I am currently working on a script which processes csv files, and one of the things it does is remove and keep note of duplicate lines in the files. My current method to do this is to run uniq once using uniq -d once to display all duplicates, then run uniq again without any options to actually remove the duplicates. Having said that, I was wondering if it would be possible to perform this same function in one action instead of having to run uniq twice. I've found a bunch of different examples of using awk to remove duplicates out there, but as far as I know I have not been able to find any that both displayed the duplicates and removed them at the same time. If anyone could offer advice or help for this I would really appreciate it though, thanks!
-
1Stock answer to all text manipulation questions: yes, it is trivial in awk. Now - what is it you want to do? Post some small sample input, the expected output after running the desired tool on that input and an explanation of why that would be the output.Ed Morton– Ed Morton2012-11-29 19:26:19 +00:00Commented Nov 29, 2012 at 19:26
3 Answers
In general, the size of you input shall be your guide. If you're processing GBs of data, you often have no choice other than relying on sort and uniq, because these tools support external operations.

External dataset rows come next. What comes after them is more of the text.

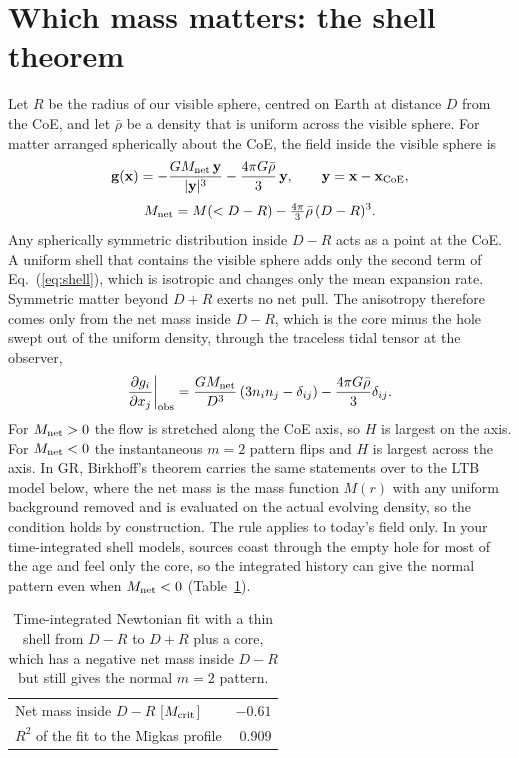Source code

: \documentclass[10pt,twocolumn,letterpaper]{article}
\begin{document}
\section{Which mass matters: the shell theorem}
Let $R$ be the radius of our visible sphere, centred on Earth at distance $D$ from the CoE, and let $\bar\rho$ be a density that is uniform across the visible sphere. For matter arranged spherically about the CoE, the field inside the visible sphere is
\begin{equation}\label{eq:shell}
\mathbf g(\mathbf x)=-\frac{GM_{\rm net}\,\mathbf y}{|\mathbf y|^{3}}-\frac{4\pi G\bar\rho}{3}\,\mathbf y,\qquad \mathbf y=\mathbf x-\mathbf x_{\rm CoE},
\end{equation}
\begin{equation}\label{eq:mnet}
M_{\rm net}=M(<D-R)-\tfrac{4\pi}{3}\bar\rho\,(D-R)^3 .
\end{equation}
Any spherically symmetric distribution inside $D-R$ acts as a point at the CoE. A uniform shell that contains the visible sphere adds only the second term of Eq.~(\ref{eq:shell}), which is isotropic and changes only the mean expansion rate. Symmetric matter beyond $D+R$ exerts no net pull. The anisotropy therefore comes only from the net mass inside $D-R$, which is the core minus the hole swept out of the uniform density, through the traceless tidal tensor at the observer,
\begin{equation}\label{eq:tide}
\frac{\partial g_i}{\partial x_j}\bigg|_{\rm obs}=\frac{GM_{\rm net}}{D^3}\left(3n_in_j-\delta_{ij}\right)-\frac{4\pi G\bar\rho}{3}\delta_{ij}.
\end{equation}
For $M_{\rm net}>0$ the flow is stretched along the CoE axis, so $H$ is largest on the axis. For $M_{\rm net}<0$ the instantaneous $m=2$ pattern flips and $H$ is largest across the axis. In GR, Birkhoff's theorem carries the same statements over to the LTB model below, where the net mass is the mass function $M(r)$ with any uniform background removed and is evaluated on the actual evolving density, so the condition holds by construction. The rule applies to today's field only. In your time-integrated shell models, sources coast through the empty hole for most of the age and feel only the core, so the integrated history can give the normal pattern even when $M_{\rm net}<0$ (Table~\ref{tab:hist}).

\begin{table}[htbp]\centering\footnotesize
\caption{Time-integrated Newtonian fit with a thin shell from $D-R$ to $D+R$ plus a core, which has a negative net mass inside $D-R$ but still gives the normal $m=2$ pattern.}\label{tab:hist}
\begin{tabular}{@{}lr@{}}\toprule
Net mass inside $D-R$ [$M_{\rm crit}$] & $-0.61$\\
$R^2$ of the fit to the Migkas profile & 0.909\\\bottomrule
\end{tabular}\end{table}
\end{document}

That said, here's the AWK way:
If you input is sorted, you can keep track of duplicate items in AWK easily by comparing line
ito linei-1with O(1) state: ifi == i-1you have a duplicate.If your input is not sorted, you have to keep track of all lines, requiring O(c) state, where c is the number of unique lines. You can use a hash table in AWK for this purpose.
Comments
This solution does not use awk but it does produce the result you need. In the command below replace sortedfile.txt with your csv file.
cat sortedfile.txt | tee >(uniq -d > duplicates_only.txt) | uniq > unique.txt
tee sends the output of the cat command to uniq -d.